> _Exercise directions_: Look through the entries. Copy each line that has the word "global".

Stored data
+++++

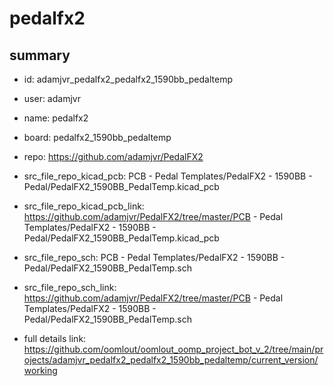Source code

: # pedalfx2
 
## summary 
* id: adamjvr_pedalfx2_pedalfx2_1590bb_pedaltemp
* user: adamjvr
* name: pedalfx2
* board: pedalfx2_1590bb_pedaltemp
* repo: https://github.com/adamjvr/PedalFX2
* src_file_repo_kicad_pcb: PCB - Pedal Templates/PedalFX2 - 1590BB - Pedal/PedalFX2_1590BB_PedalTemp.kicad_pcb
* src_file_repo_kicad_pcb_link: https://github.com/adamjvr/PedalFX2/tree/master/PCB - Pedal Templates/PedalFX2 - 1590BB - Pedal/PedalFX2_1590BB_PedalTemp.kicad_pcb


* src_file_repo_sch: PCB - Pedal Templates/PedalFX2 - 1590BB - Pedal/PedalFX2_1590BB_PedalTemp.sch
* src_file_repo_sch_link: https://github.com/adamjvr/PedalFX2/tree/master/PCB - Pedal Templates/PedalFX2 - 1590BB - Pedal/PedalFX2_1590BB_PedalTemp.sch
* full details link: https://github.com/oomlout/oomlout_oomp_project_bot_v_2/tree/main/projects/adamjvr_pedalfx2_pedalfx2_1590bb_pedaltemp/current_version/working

+++++

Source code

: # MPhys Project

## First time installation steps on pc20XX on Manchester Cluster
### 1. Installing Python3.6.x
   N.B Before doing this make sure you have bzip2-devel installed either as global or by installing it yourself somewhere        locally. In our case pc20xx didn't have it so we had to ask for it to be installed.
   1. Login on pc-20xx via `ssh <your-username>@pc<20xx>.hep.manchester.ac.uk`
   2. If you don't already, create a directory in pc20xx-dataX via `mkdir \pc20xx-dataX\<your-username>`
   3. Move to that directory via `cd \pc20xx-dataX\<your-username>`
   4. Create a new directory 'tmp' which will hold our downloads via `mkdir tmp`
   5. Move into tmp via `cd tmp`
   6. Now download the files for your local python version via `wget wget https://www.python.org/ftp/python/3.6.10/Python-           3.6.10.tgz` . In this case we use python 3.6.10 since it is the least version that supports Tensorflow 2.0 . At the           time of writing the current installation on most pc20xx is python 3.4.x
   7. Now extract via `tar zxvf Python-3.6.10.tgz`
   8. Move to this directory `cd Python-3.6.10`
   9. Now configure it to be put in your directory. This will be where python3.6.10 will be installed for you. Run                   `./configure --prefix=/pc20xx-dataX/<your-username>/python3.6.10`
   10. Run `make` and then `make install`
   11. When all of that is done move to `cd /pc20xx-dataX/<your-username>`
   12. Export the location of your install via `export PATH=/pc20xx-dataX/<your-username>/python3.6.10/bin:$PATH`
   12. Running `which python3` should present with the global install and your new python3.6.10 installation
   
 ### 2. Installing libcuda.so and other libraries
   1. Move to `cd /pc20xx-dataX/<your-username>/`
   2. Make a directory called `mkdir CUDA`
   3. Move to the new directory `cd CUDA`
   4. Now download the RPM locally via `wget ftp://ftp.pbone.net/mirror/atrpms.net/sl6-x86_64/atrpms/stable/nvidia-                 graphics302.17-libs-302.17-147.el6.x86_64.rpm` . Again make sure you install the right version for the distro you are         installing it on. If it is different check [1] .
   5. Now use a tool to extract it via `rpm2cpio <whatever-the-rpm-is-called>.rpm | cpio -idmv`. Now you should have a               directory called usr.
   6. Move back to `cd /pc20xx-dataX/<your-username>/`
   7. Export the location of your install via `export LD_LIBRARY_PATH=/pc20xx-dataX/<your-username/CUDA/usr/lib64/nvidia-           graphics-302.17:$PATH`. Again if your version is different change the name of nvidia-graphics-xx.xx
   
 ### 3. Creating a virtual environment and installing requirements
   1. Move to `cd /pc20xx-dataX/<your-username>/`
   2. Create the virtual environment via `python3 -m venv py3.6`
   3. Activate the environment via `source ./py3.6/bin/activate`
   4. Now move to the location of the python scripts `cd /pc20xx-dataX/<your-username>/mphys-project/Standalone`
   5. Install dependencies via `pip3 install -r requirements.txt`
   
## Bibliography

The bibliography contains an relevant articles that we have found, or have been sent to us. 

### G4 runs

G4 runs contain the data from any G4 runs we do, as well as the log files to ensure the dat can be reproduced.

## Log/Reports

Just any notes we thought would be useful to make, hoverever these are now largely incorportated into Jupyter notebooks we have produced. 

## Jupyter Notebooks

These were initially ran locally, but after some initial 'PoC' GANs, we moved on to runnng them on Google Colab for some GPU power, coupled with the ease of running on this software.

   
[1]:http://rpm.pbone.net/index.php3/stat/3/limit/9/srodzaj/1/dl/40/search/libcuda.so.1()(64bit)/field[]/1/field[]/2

+++++

> _Answer to this exercise_:
   N.B Before doing this make sure you have bzip2-devel installed either as global or by installing it yourself somewhere        locally. In our case pc20xx didn't have it so we had to ask for it to be installed.
   12. Running `which python3` should present with the global install and your new python3.6.10 installation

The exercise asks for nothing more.